Суйюн снова заговорил на горском языке, на этот раз более настойчиво, и девушка очень медленно поднялась и замерла, опустив глаза.
— Кинта-ла не объяснит происшедшее? — спросила Нисима монаха.
Суйюн произнес еще несколько слов, но молодая женщина закрыла глаза и продолжала молчать.
— Кинта-ла, — позвал Сёкан. — Императрица хотела бы, чтобы ты ответила на вопрос брата Суйюна. Ты ответишь?

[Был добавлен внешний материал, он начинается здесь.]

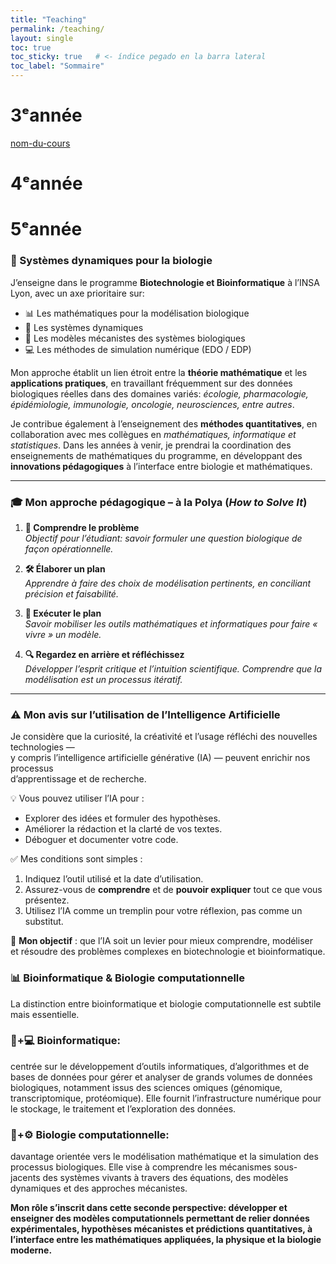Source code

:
 ```yaml
---
title: "Teaching"
permalink: /teaching/
layout: single
toc: true
toc_sticky: true   # <- índice pegado en la barra lateral
toc_label: "Sommaire"
---
```

# 3ᵉannée
[nom-du-cours](/teaching/yearX/2025-2026/nom-du-cours/)
# 4ᵉannée
# 5ᵉannée

### 🦋 Systèmes dynamiques pour la biologie 
  
J’enseigne dans le programme **Biotechnologie et Bioinformatique** à l’INSA Lyon, avec un axe prioritaire sur:
-	📊 Les mathématiques pour la modélisation biologique
-	🔄 Les systèmes dynamiques
-	🧬 Les modèles mécanistes des systèmes biologiques
-	💻 Les méthodes de simulation numérique (EDO / EDP)

Mon approche établit un lien étroit entre la **théorie mathématique** et les **applications pratiques**, en travaillant fréquemment sur des données biologiques réelles dans des domaines variés: *écologie, pharmacologie, épidémiologie, immunologie, oncologie, neurosciences, entre autres*.

Je contribue également à l’enseignement des **méthodes quantitatives**, en collaboration avec mes collègues en *mathématiques, informatique et statistiques*.
Dans les années à venir, je prendrai la coordination des enseignements de mathématiques du programme, en développant des **innovations pédagogiques** à l’interface entre biologie et mathématiques.

---

### 🎓 Mon approche pédagogique – à la Polya (*How to Solve It*)

1. **📌 Comprendre le problème**  
   *Objectif pour l’étudiant: savoir formuler une question biologique de façon opérationnelle.*

2. **🛠 Élaborer un plan**  
   *Apprendre à faire des choix de modélisation pertinents, en conciliant précision et faisabilité.*

3. **🚀 Exécuter le plan**  
   *Savoir mobiliser les outils mathématiques et informatiques pour faire « vivre » un modèle.*

4. **🔍 Regardez en arrière et réfléchissez**  
   *Développer l’esprit critique et l’intuition scientifique. Comprendre que la modélisation est un processus itératif.*

---

### ⚠️ Mon avis sur l’utilisation de l’Intelligence Artificielle

 Je considère que la curiosité, la créativité et l’usage réfléchi des nouvelles technologies —  
 y compris l’intelligence artificielle générative (IA) — peuvent enrichir nos processus  
 d’apprentissage et de recherche.

 💡 Vous pouvez utiliser l’IA pour :
 - Explorer des idées et formuler des hypothèses.
 - Améliorer la rédaction et la clarté de vos textes.
 - Déboguer et documenter votre code.

 ✅ Mes conditions sont simples :
 1. Indiquez l’outil utilisé et la date d’utilisation.
 2. Assurez-vous de **comprendre** et de **pouvoir expliquer** tout ce que vous présentez.
 3. Utilisez l’IA comme un tremplin pour votre réflexion, pas comme un substitut.

 🚀 **Mon objectif** : que l’IA soit un levier pour mieux comprendre, modéliser  
 et résoudre des problèmes complexes en biotechnologie et bioinformatique.

### 📊 Bioinformatique & Biologie computationnelle

La distinction entre bioinformatique et biologie computationnelle est subtile mais essentielle.
### 🧬+💻 Bioinformatique: 
centrée sur le développement d’outils informatiques, d’algorithmes et de bases de données pour gérer et analyser de grands volumes de données biologiques, notamment issus des sciences omiques (génomique, transcriptomique, protéomique). Elle fournit l’infrastructure numérique pour le stockage, le traitement et l’exploration des données.
### 🔬+⚙️ Biologie computationnelle: 
davantage orientée vers le modélisation mathématique et la simulation des processus biologiques. Elle vise à comprendre les mécanismes sous-jacents des systèmes vivants à travers des équations, des modèles dynamiques et des approches mécanistes.

**Mon rôle s’inscrit dans cette seconde perspective: développer et enseigner des modèles computationnels permettant de relier données expérimentales, hypothèses mécanistes et prédictions quantitatives, à l’interface entre les mathématiques appliquées, la physique et la biologie moderne.**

Молодая женщина открыла рот, но слова не выходили изо рта. Через несколько секунд попыток она произнесла:
— Су-юнг.
Нисима взглянула на Суйюна, но перевел Сёкан:
— Несущий. Монах кивнул.
— Ты понимаешь, что это значит, Суйюн-сум? — спросила Нисима.
Реакция молодой женщины расстроила ее, хотя она не могла точно сказать почему. Нисима поймала себя на том, что чувствует необъяснимую злость.
— Нет, моя госпожа, простите. Несущий — это мое имя, взятое из горского языка, как вы знаете. Что оно значит для Кинты-ла и почему она так реагирует на это, я не могу сказать.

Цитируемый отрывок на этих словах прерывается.